Problem to solve —
Go to the line in the entries below that holds "<br>Link: [MaxUSE](https://github.com/classicwuhao/maxuse)" and repeat exactly from there through the line that holds "Leyley | ...", inclusive.

(Items from a dataset)
====================
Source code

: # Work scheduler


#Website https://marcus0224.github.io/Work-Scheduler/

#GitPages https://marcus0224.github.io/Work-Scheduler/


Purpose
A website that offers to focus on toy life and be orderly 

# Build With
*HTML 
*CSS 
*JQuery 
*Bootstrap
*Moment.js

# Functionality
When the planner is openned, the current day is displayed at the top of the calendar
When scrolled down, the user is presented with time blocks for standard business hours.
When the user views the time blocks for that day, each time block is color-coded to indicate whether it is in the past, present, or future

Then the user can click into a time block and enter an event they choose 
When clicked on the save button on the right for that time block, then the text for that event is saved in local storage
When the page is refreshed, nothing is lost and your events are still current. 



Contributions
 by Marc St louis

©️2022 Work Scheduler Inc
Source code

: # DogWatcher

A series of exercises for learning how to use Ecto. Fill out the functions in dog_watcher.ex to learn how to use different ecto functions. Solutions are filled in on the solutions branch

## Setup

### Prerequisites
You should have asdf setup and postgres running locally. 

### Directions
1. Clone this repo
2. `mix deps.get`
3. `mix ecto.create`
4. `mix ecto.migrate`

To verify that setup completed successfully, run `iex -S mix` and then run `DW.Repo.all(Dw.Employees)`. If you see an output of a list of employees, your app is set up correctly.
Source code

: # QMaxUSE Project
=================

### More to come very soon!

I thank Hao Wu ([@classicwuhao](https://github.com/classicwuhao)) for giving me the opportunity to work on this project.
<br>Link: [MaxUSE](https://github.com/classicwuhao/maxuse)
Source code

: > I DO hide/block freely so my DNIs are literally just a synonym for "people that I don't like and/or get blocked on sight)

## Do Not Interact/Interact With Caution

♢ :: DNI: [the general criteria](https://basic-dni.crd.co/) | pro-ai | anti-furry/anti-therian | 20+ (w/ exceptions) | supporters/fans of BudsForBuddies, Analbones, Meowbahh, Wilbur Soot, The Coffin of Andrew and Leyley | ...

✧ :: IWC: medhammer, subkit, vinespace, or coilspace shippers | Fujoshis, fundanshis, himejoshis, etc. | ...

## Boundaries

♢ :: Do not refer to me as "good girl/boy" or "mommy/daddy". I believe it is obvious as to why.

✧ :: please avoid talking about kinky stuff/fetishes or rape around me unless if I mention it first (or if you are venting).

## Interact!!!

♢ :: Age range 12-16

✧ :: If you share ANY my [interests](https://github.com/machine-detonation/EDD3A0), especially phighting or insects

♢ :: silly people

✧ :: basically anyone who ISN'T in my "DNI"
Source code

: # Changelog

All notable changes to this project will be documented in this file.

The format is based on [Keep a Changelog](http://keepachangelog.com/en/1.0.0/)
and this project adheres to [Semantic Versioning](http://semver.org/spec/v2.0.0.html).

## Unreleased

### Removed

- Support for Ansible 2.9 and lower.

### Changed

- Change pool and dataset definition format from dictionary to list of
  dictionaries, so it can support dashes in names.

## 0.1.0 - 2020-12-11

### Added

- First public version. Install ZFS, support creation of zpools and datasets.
====================
Completed task —
<br>Link: [MaxUSE](https://github.com/classicwuhao/maxuse)
Source code

: > I DO hide/block freely so my DNIs are literally just a synonym for "people that I don't like and/or get blocked on sight)

## Do Not Interact/Interact With Caution

♢ :: DNI: [the general criteria](https://basic-dni.crd.co/) | pro-ai | anti-furry/anti-therian | 20+ (w/ exceptions) | supporters/fans of BudsForBuddies, Analbones, Meowbahh, Wilbur Soot, The Coffin of Andrew and Leyley | ...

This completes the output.